» Source records:
===============
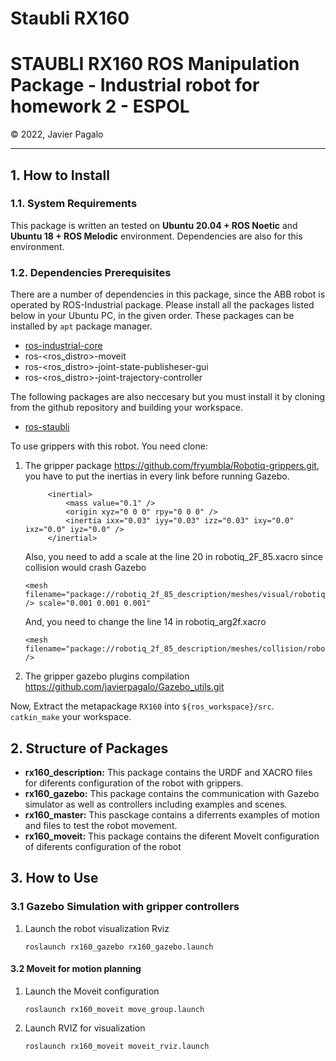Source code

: # Staubli RX160
<h1 style="border:none"> STAUBLI RX160 ROS Manipulation Package - Industrial robot for homework 2 - ESPOL</h1>
&copy; 2022, Javier Pagalo

<hr>

## 1. How to Install

### 1.1. System Requirements

This package is written an tested on **Ubuntu 20.04 + ROS Noetic** and **Ubuntu 18 + ROS Melodic** environment. Dependencies are also for this environment.

### 1.2. Dependencies Prerequisites

There are a number of dependencies in this package, since the ABB robot is operated by ROS-Industrial package. Please install all the packages listed below in your Ubuntu PC, in the given order. These packages can be installed by `apt` package manager.

* [ros-industrial-core](https://github.com/ros-industrial/industrial_core.git)
* ros-<ros_distro>-moveit
* ros-<ros_distro>-joint-state-publisheser-gui
* ros-<ros_distro>-joint-trajectory-controller

The following packages are also neccesary but you must install it by cloning from the github repository and building your workspace.

* [ros-staubli](https://github.com/ros-industrial/staubli.git)


To use grippers with this robot. You need clone:

1. The gripper package https://github.com/fryumbla/Robotiq-grippers.git, you have to put the inertias in every link before running Gazebo.
   ```
        <inertial>
            <mass value="0.1" />
            <origin xyz="0 0 0" rpy="0 0 0" />
            <inertia ixx="0.03" iyy="0.03" izz="0.03" ixy="0.0" ixz="0.0" iyz="0.0" />
        </inertial>
   ```
   Also, you need to add a scale at the line 20 in robotiq_2F_85.xacro since collision would crash Gazebo
   ```
   <mesh filename="package://robotiq_2f_85_description/meshes/visual/robotiq_gripper_coupling.stl" /> scale="0.001 0.001 0.001"
   ```
   And, you need to change the line 14 in robotiq_arg2f.xacro
   ```
   <mesh filename="package://robotiq_2f_85_description/meshes/collision/robotiq_arg2f_base_link.stl" />
   ```
   
2. The gripper gazebo plugins compilation https://github.com/javierpagalo/Gazebo_utils.git

Now, Extract the metapackage `RX160` into `${ros_workspace}/src`. `catkin_make` your workspace.

## 2. Structure of Packages

* **rx160_description:** This package contains the URDF and XACRO files for diferents configuration of the robot with grippers.
* **rx160_gazebo:** This package contains the communication with Gazebo simulator as well as controllers including examples and scenes.
* **rx160_master:** This pasckage contains a diferrents examples of motion and files to test the robot movement.
* **rx160_moveit:** This package contains the diferent MoveIt configuration of diferents configuration of the robot

## 3. How to Use

### 3.1 Gazebo Simulation with gripper controllers

1. Launch the robot visualization Rviz
   ```
   roslaunch rx160_gazebo rx160_gazebo.launch
   ```
#### 3.2 Moveit for motion planning

1. Launch the Moveit configuration
   ```
   roslaunch rx160_moveit move_group.launch
   ```

2. Launch RVIZ for visualization
   ```
   roslaunch rx160_moveit moveit_rviz.launch

   ```
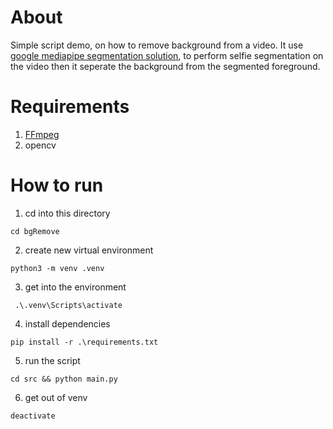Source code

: # About

Simple script demo, on how to remove background from a video.
It use [google mediapipe segmentation solution](https://developers.google.com/mediapipe/solutions/vision/image_segmenter#configurations_options), to perform selfie segmentation on the video
then it seperate the background from the segmented foreground.

# Requirements

1. [FFmpeg](https://www.ffmpeg.org/download.html)
2. opencv

# How to run

1. cd into this directory

```
cd bgRemove
```

2. create new virtual environment

```
python3 -m venv .venv
```

3. get into the environment

```
 .\.venv\Scripts\activate
```

4. install dependencies

```
pip install -r .\requirements.txt
```

5. run the script

```
cd src && python main.py
```

6. get out of venv

```
deactivate
```
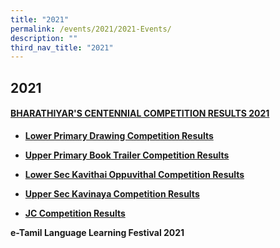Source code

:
 ```yaml
---
title: "2021"
permalink: /events/2021/2021-Events/
description: ""
third_nav_title: "2021"
---
```

## 2021

#### [BHARATHIYAR'S CENTENNIAL COMPETITION RESULTS 2021](https://uptlc.moe.edu.sg/bharathiyars-centennial-competition-results-2021/)

* **[Lower Primary Drawing Competition Results](https://uptlc.moe.edu.sg/bc-2021-lower-primary-drawing-competition-results/)**

* **[Upper Primary Book Trailer Competition Results](https://uptlc.moe.edu.sg/wp-content/uploads/2021/11/BC-2021_Upper-Pri-Book-Trailer-Compeition-Results.pdf)**

* **[Lower Sec Kavithai Oppuvithal Competition Results](https://uptlc.moe.edu.sg/bc-2021-lower-sec-kavithai-oppuvithal-competition-results/)**

* **[Upper Sec Kavinaya Competition Results](https://uptlc.moe.edu.sg/bc-2021-upper-sec-kavinaya-competition-results/)**

* **[JC Competition Results](https://uptlc.moe.edu.sg/bc-2021-jc-competition-results/)**

**e-Tamil Language Learning Festival 2021**

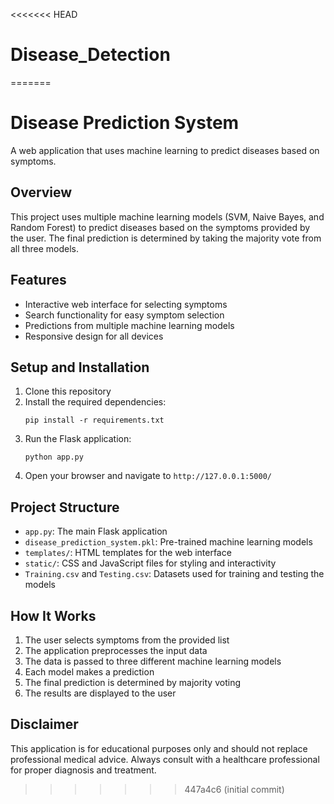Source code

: <<<<<<< HEAD
# Disease_Detection
=======
# Disease Prediction System

A web application that uses machine learning to predict diseases based on symptoms.

## Overview

This project uses multiple machine learning models (SVM, Naive Bayes, and Random Forest) to predict diseases based on the symptoms provided by the user. The final prediction is determined by taking the majority vote from all three models.

## Features

- Interactive web interface for selecting symptoms
- Search functionality for easy symptom selection
- Predictions from multiple machine learning models
- Responsive design for all devices

## Setup and Installation

1. Clone this repository
2. Install the required dependencies:
   ```
   pip install -r requirements.txt
   ```
3. Run the Flask application:
   ```
   python app.py
   ```
4. Open your browser and navigate to `http://127.0.0.1:5000/`

## Project Structure

- `app.py`: The main Flask application
- `disease_prediction_system.pkl`: Pre-trained machine learning models
- `templates/`: HTML templates for the web interface
- `static/`: CSS and JavaScript files for styling and interactivity
- `Training.csv` and `Testing.csv`: Datasets used for training and testing the models

## How It Works

1. The user selects symptoms from the provided list
2. The application preprocesses the input data
3. The data is passed to three different machine learning models
4. Each model makes a prediction
5. The final prediction is determined by majority voting
6. The results are displayed to the user

## Disclaimer

This application is for educational purposes only and should not replace professional medical advice. Always consult with a healthcare professional for proper diagnosis and treatment. 
>>>>>>> 447a4c6 (initial commit)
===============
» Assignment: Copy out, from the listing above, every line that contains the word "main".

» Answer for this exercise:
cd src && python main.py
- `app.py`: The main Flask application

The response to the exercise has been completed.